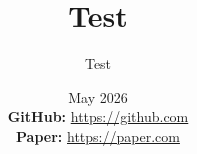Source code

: \documentclass{beamer}
\title{Test}
\author{Test}
\date{May 2026 \\ \vspace{1em} \footnotesize \textbf{GitHub:} \url{https://github.com} \\ \textbf{Paper:} \url{https://paper.com} }
\begin{document}
\frame{\titlepage}
\end{document}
++++++++++++++++++++
Since the copy must hold no pictures, repeat everything else in the records exactly as written.

Source code

: \documentclass{beamer}
\title{Test}
\author{Test}
\date{May 2026 \\ \vspace{1em} \footnotesize \textbf{GitHub:} \url{https://github.com} \\ \textbf{Paper:} \url{https://paper.com} }
\begin{document}
\frame{\titlepage}
\end{document}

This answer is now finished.